**Task directions:** Should the entries contain pictures, leave them out and return exactly the lines from the first through the line holding "## Package management".

-- Material for this task follows --

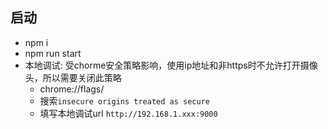 ## 启动
* npm i
* npm run start
* 本地调试: 受chorme安全策略影响，使用ip地址和非https时不允许打开摄像头，所以需要关闭此策略
  * chrome://flags/
  * 搜索`insecure origins treated as secure`
  * 填写本地调试url `http://192.168.1.xxx:9000`
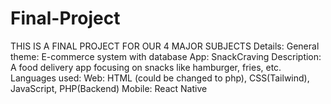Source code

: # Final-Project
THIS IS A FINAL PROJECT FOR OUR 4 MAJOR SUBJECTS
Details:
General theme: E-commerce system with database
App: SnackCraving
Description: A food delivery app focusing on snacks like hamburger, fries, etc.
Languages used: 
Web: HTML (could be changed to php), CSS(Tailwind), JavaScript, PHP(Backend)
Mobile: React Native
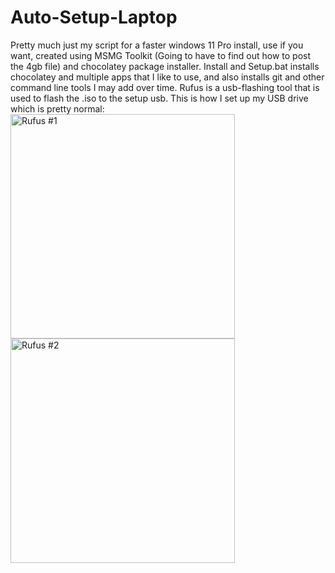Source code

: # Auto-Setup-Laptop
Pretty much just my script for a faster windows 11 Pro install, use if you want, created using MSMG Toolkit (Going to have to find out how to post the 4gb file) and chocolatey package installer.
Install and Setup.bat installs chocolatey and multiple apps that I like to use,  and also installs git and other command line tools I may add over time.
Rufus is a usb-flashing tool that is used to flash the .iso to the setup usb. This is how I set up my USB drive which is pretty normal:
<img width="359" alt="Rufus #1" src="https://user-images.githubusercontent.com/106939571/208372155-c7b2078c-7611-432c-abe5-3b13353ca02c.png">
<img width="359" alt="Rufus #2" src="https://user-images.githubusercontent.com/106939571/208372153-6a4cadab-cc1a-45b9-a25a-78d89d5506a3.png">
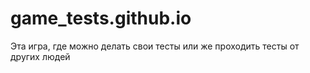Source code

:# game_tests.github.io
Эта игра, где можно делать свои тесты или же проходить тесты от других людей

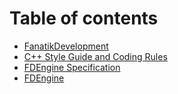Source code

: # Table of contents

* [FanatikDevelopment](README.md)
* [C++ Style Guide and Coding Rules](c++-style-guide-and-coding-rules.md)
* [FDEngine Specification](analysis-and-design.md)
* [FDEngine](fdengine.md)

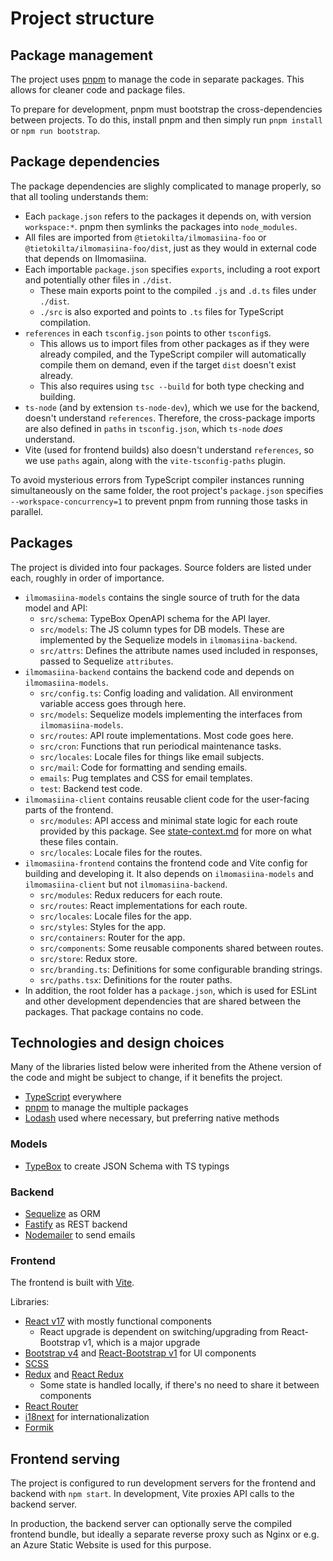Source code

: # Project structure

## Package management

The project uses [pnpm](https://pnpm.io/) to manage the code in separate packages. This allows for cleaner code
and package files.

To prepare for development, pnpm must bootstrap the cross-dependencies between projects. To do this, install pnpm and
then simply run `pnpm install` or `npm run bootstrap`.

## Package dependencies

The package dependencies are slighly complicated to manage properly, so that all tooling understands them:

- Each `package.json` refers to the packages it depends on, with version `workspace:*`. pnpm then symlinks the packages
  into `node_modules`.
- All files are imported from `@tietokilta/ilmomasiina-foo` or `@tietokilta/ilmomasiina-foo/dist`, just as they would
  in external code that depends on Ilmomasiina.
- Each importable `package.json` specifies `exports`, including a root export and potentially other files in `./dist`.
    - These main exports point to the compiled `.js` and `.d.ts` files under `./dist`.
    - `./src` is also exported and points to `.ts` files for TypeScript compilation.
- `references` in each `tsconfig.json` points to other `tsconfig`s.
    - This allows us to import files from other packages as if they were already compiled, and the TypeScript compiler
      will automatically compile them on demand, even if the target `dist` doesn't exist already.
    - This also requires using `tsc --build` for both type checking and building.
- `ts-node` (and by extension `ts-node-dev`), which we use for the backend, doesn't understand `references`.
  Therefore, the cross-package imports are also defined in `paths` in `tsconfig.json`, which `ts-node` _does_ understand.
- Vite (used for frontend builds) also doesn't understand `references`, so we use `paths` again, along with the
  `vite-tsconfig-paths` plugin.

To avoid mysterious errors from TypeScript compiler instances running simultaneously on the same folder, the root
project's `package.json` specifies `--workspace-concurrency=1` to prevent pnpm from running those tasks in parallel.

## Packages

The project is divided into four packages. Source folders are listed under each, roughly in order of importance.

- `ilmomasiina-models` contains the single source of truth for the data model and API:
    - `src/schema`: TypeBox OpenAPI schema for the API layer.
    - `src/models`: The JS column types for DB models. These are implemented by the Sequelize models in `ilmomasiina-backend`.
    - `src/attrs`: Defines the attribute names used included in responses, passed to Sequelize `attributes`.
- `ilmomasiina-backend` contains the backend code and depends on `ilmomasiina-models`.
    - `src/config.ts`: Config loading and validation. All environment variable access goes through here.
    - `src/models`: Sequelize models implementing the interfaces from `ilmomasiina-models`.
    - `src/routes`: API route implementations. Most code goes here.
    - `src/cron`: Functions that run periodical maintenance tasks.
    - `src/locales`: Locale files for things like email subjects.
    - `src/mail`: Code for formatting and sending emails.
    - `emails`: Pug templates and CSS for email templates.
    - `test`: Backend test code.
- `ilmomasiina-client` contains reusable client code for the user-facing parts of the frontend.
    - `src/modules`: API access and minimal state logic for each route provided by this package.
      See [state-context.md](./state-context.md) for more on what these files contain.
    - `src/locales`: Locale files for the routes.
- `ilmomasiina-frontend` contains the frontend code and Vite config for building and developing it.
  It also depends on `ilmomasiina-models` and `ilmomasiina-client` but not `ilmomasiina-backend`.
    - `src/modules`: Redux reducers for each route.
    - `src/routes`: React implementations for each route.
    - `src/locales`: Locale files for the app.
    - `src/styles`: Styles for the app.
    - `src/containers`: Router for the app.
    - `src/components`: Some reusable components shared between routes.
    - `src/store`: Redux store.
    - `src/branding.ts`: Definitions for some configurable branding strings.
    - `src/paths.tsx`: Definitions for the router paths.
- In addition, the root folder has a `package.json`, which is used for ESLint and other development dependencies
  that are shared between the packages. That package contains no code.

## Technologies and design choices

Many of the libraries listed below were inherited from the Athene version of the code and might be subject to change,
if it benefits the project.

- [TypeScript](https://www.typescriptlang.org/) everywhere
- [pnpm](https://pnpm.io/) to manage the multiple packages
- [Lodash](https://lodash.com/) used where necessary, but preferring native methods

### Models

- [TypeBox](https://github.com/sinclairzx81/typebox) to create JSON Schema with TS typings

### Backend

- [Sequelize](https://sequelize.org/master/) as ORM
- [Fastify](https://www.fastify.io/) as REST backend
- [Nodemailer](https://nodemailer.com/about/) to send emails

### Frontend

The frontend is built with [Vite](https://vitejs.dev/).

Libraries:

- [React v17](https://reactjs.org/) with mostly functional components
    - React upgrade is dependent on switching/upgrading from React-Bootstrap v1, which is a major upgrade
- [Bootstrap v4](https://getbootstrap.com/docs/4.6/getting-started/introduction/) and
  [React-Bootstrap v1](https://react-bootstrap-v4.netlify.app/) for UI components
- [SCSS](https://sass-lang.com/)
- [Redux](https://redux.js.org/) and [React Redux](https://react-redux.js.org/)
    - Some state is handled locally, if there's no need to share it between components
- [React Router](https://reactrouter.com/)
- [i18next](https://www.i18next.com/) for internationalization
- [Formik](https://formik.org/)

## Frontend serving

The project is configured to run development servers for the frontend and backend with `npm start`. In development,
Vite proxies API calls to the backend server.

In production, the backend server can optionally serve the compiled frontend bundle, but ideally a separate reverse
proxy such as Nginx or e.g. an Azure Static Website is used for this purpose.
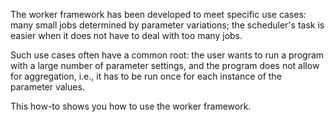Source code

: The worker framework has been developed to meet specific use cases:
many small jobs determined by parameter variations; the scheduler's
task is easier when it does not have to deal with too many jobs.

Such use cases often have a common root: the user wants to run a program
with a large number of parameter settings, and the program does not allow
for aggregation, i.e., it has to be run once for each instance of the
parameter values.

This how-to shows you how to use the worker framework.
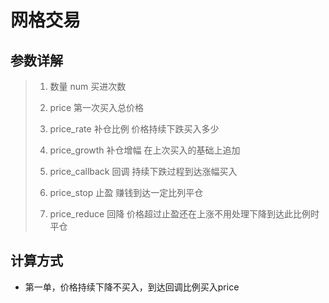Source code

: # 网格交易

## 参数详解

> 1. 数量 num 买进次数
>
> 2. price 第一次买入总价格
>
> 3. price_rate 补仓比例 价格持续下跌买入多少
>
> 4. price_growth 补仓增幅 在上次买入的基础上追加
>
> 5. price_callback 回调 持续下跌过程到达涨幅买入
>
> 6. price_stop 止盈 赚钱到达一定比列平仓
>
> 7. price_reduce 回降 价格超过止盈还在上涨不用处理下降到达此比例时平仓

## 计算方式

- 第一单，价格持续下降不买入，到达回调比例买入price  
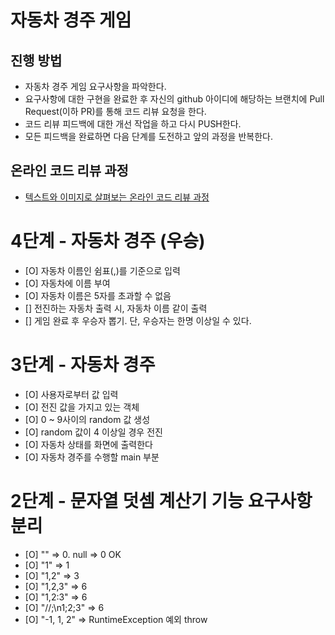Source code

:# 자동차 경주 게임
## 진행 방법
* 자동차 경주 게임 요구사항을 파악한다.
* 요구사항에 대한 구현을 완료한 후 자신의 github 아이디에 해당하는 브랜치에 Pull Request(이하 PR)를 통해 코드 리뷰 요청을 한다.
* 코드 리뷰 피드백에 대한 개선 작업을 하고 다시 PUSH한다.
* 모든 피드백을 완료하면 다음 단계를 도전하고 앞의 과정을 반복한다.

## 온라인 코드 리뷰 과정
* [텍스트와 이미지로 살펴보는 온라인 코드 리뷰 과정](https://github.com/next-step/nextstep-docs/tree/master/codereview)


# 4단계 - 자동차 경주 (우승)
* [O] 자동차 이름인 쉼표(,)를 기준으로 입력
* [O] 자동차에 이름 부여
* [O] 자동차 이름은 5자를 초과할 수 없음
* [] 전진하는 자동차 출력 시, 자동차 이름 같이 출력
* [] 게임 완료 후 우승자 뽑기. 단, 우승자는 한명 이상일 수 있다.

# 3단계 - 자동차 경주

* [O] 사용자로부터 값 입력
* [O] 전진 값을 가지고 있는 객체
* [O] 0 ~ 9사이의 random 값 생성
* [O] random 값이 4 이상일 경우 전진
* [O] 자동차 상태를 화면에 출력한다
* [O] 자동차 경주를 수행할 main 부분

# 2단계 - 문자열 덧셈 계산기 기능 요구사항 분리

* [O] "" => 0. null => 0    OK
* [O] "1" => 1
* [O] "1,2" => 3
* [O] "1,2,3" => 6
* [O] "1,2:3" => 6
* [O] "//;\n1;2;3" => 6
* [O] "-1, 1, 2" => RuntimeException 예외 throw
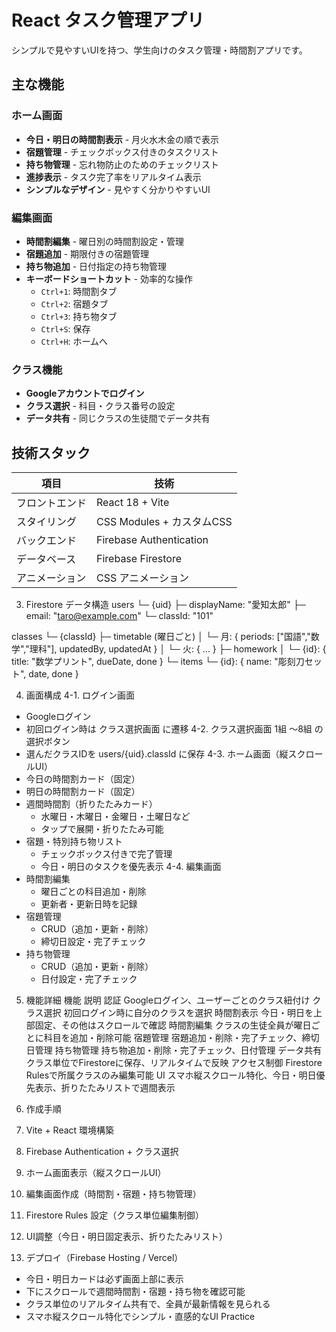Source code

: # React タスク管理アプリ

シンプルで見やすいUIを持つ、学生向けのタスク管理・時間割アプリです。

## 主な機能

### ホーム画面
- **今日・明日の時間割表示** - 月火水木金の順で表示
- **宿題管理** - チェックボックス付きのタスクリスト
- **持ち物管理** - 忘れ物防止のためのチェックリスト
- **進捗表示** - タスク完了率をリアルタイム表示
- **シンプルなデザイン** - 見やすく分かりやすいUI

### 編集画面
- **時間割編集** - 曜日別の時間割設定・管理
- **宿題追加** - 期限付きの宿題管理
- **持ち物追加** - 日付指定の持ち物管理
- **キーボードショートカット** - 効率的な操作
  - `Ctrl+1`: 時間割タブ
  - `Ctrl+2`: 宿題タブ  
  - `Ctrl+3`: 持ち物タブ
  - `Ctrl+S`: 保存
  - `Ctrl+H`: ホームへ

### クラス機能
- **Googleアカウントでログイン**
- **クラス選択** - 科目・クラス番号の設定
- **データ共有** - 同じクラスの生徒間でデータ共有

## 技術スタック

| 項目 | 技術 |
|------|------|
| フロントエンド | React 18 + Vite |
| スタイリング | CSS Modules + カスタムCSS |
| バックエンド | Firebase Authentication |
| データベース | Firebase Firestore |
| アニメーション | CSS アニメーション |
3. Firestore データ構造
users
  └─ {uid}
       ├─ displayName: "愛知太郎"
       ├─ email: "taro@example.com"
       └─ classId: "101"

classes
  └─ {classId}
       ├─ timetable (曜日ごと)
       │    └─ 月: { periods: ["国語","数学","理科"], updatedBy, updatedAt }
       │    └─ 火: { ... }
       ├─ homework
       │    └─ {id}: { title: "数学プリント", dueDate, done }
       └─ items
            └─ {id}: { name: "彫刻刀セット", date, done }

4. 画面構成
4-1. ログイン画面
* Googleログイン
* 初回ログイン時は クラス選択画面 に遷移
4-2. クラス選択画面
1組 〜8組 の選択ボタン
* 選んだクラスIDを users/{uid}.classId に保存
4-3. ホーム画面（縦スクロールUI）
* 今日の時間割カード（固定）
* 明日の時間割カード（固定）
* 週間時間割（折りたたみカード）
    * 水曜日・木曜日・金曜日・土曜日など
    * タップで展開・折りたたみ可能
* 宿題・特別持ち物リスト
    * チェックボックス付きで完了管理
    * 今日・明日のタスクを優先表示
4-4. 編集画面
* 時間割編集
    * 曜日ごとの科目追加・削除
    * 更新者・更新日時を記録
* 宿題管理
    * CRUD（追加・更新・削除）
    * 締切日設定・完了チェック
* 持ち物管理
    * CRUD（追加・更新・削除）
    * 日付設定・完了チェック

5. 機能詳細
機能	説明
認証	Googleログイン、ユーザーごとのクラス紐付け
クラス選択	初回ログイン時に自分のクラスを選択
時間割表示	今日・明日を上部固定、その他はスクロールで確認
時間割編集	クラスの生徒全員が曜日ごとに科目を追加・削除可能
宿題管理	宿題追加・削除・完了チェック、締切日管理
持ち物管理	持ち物追加・削除・完了チェック、日付管理
データ共有	クラス単位でFirestoreに保存、リアルタイムで反映
アクセス制御	Firestore Rulesで所属クラスのみ編集可能
UI	スマホ縦スクロール特化、今日・明日優先表示、折りたたみリストで週間表示


6. 作成手順
1. Vite + React 環境構築
2. Firebase Authentication + クラス選択
3. ホーム画面表示（縦スクロールUI）
4. 編集画面作成（時間割・宿題・持ち物管理）
5. Firestore Rules 設定（クラス単位編集制御）
6. UI調整（今日・明日固定表示、折りたたみリスト）
7. デプロイ（Firebase Hosting / Vercel）
* 今日・明日カードは必ず画面上部に表示
* 下にスクロールで週間時間割・宿題・持ち物を確認可能
* クラス単位のリアルタイム共有で、全員が最新情報を見られる
* スマホ縦スクロール特化でシンプル・直感的なUI
Practice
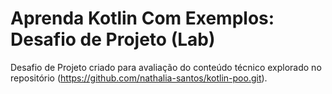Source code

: # Aprenda Kotlin Com Exemplos: Desafio de Projeto (Lab)

Desafio de Projeto criado para avaliação do conteúdo técnico explorado no repositório (https://github.com/nathalia-santos/kotlin-poo.git).


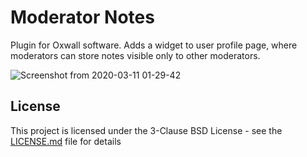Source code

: # Moderator Notes

Plugin for Oxwall software. Adds a widget to user profile page, where moderators can store notes visible only to other moderators.

![Screenshot from 2020-03-11 01-29-42](https://user-images.githubusercontent.com/25450448/86570663-497c9380-bf3e-11ea-930a-e852be52a44e.png)

## License

This project is licensed under the 3-Clause BSD License - see the [LICENSE.md](LICENSE.md) file for details

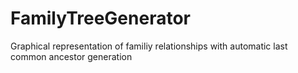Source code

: # FamilyTreeGenerator
Graphical representation of familiy relationships with automatic last common ancestor generation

-- Material for this task concluded --

**Written solution:**
 ## 启动
* npm i
* npm run start
* 本地调试: 受chorme安全策略影响，使用ip地址和非https时不允许打开摄像头，所以需要关闭此策略
  * chrome://flags/
  * 搜索`insecure origins treated as secure`
  * 填写本地调试url `http://192.168.1.xxx:9000`
Source code

: # Final-Project
THIS IS A FINAL PROJECT FOR OUR 4 MAJOR SUBJECTS
Details:
General theme: E-commerce system with database
App: SnackCraving
Description: A food delivery app focusing on snacks like hamburger, fries, etc.
Languages used: 
Web: HTML (could be changed to php), CSS(Tailwind), JavaScript, PHP(Backend)
Mobile: React Native
Source code

: # Auto-Setup-Laptop
Pretty much just my script for a faster windows 11 Pro install, use if you want, created using MSMG Toolkit (Going to have to find out how to post the 4gb file) and chocolatey package installer.
Install and Setup.bat installs chocolatey and multiple apps that I like to use,  and also installs git and other command line tools I may add over time.
Rufus is a usb-flashing tool that is used to flash the .iso to the setup usb. This is how I set up my USB drive which is pretty normal:
<img width="359" alt="Rufus #1" src="https://user-images.githubusercontent.com/106939571/208372155-c7b2078c-7611-432c-abe5-3b13353ca02c.png">
<img width="359" alt="Rufus #2" src="https://user-images.githubusercontent.com/106939571/208372153-6a4cadab-cc1a-45b9-a25a-78d89d5506a3.png">
Source code

:# game_tests.github.io
Эта игра, где можно делать свои тесты или же проходить тесты от других людей

Source code

: # Table of contents

* [FanatikDevelopment](README.md)
* [C++ Style Guide and Coding Rules](c++-style-guide-and-coding-rules.md)
* [FDEngine Specification](analysis-and-design.md)
* [FDEngine](fdengine.md)

Source code

: # Project structure

## Package management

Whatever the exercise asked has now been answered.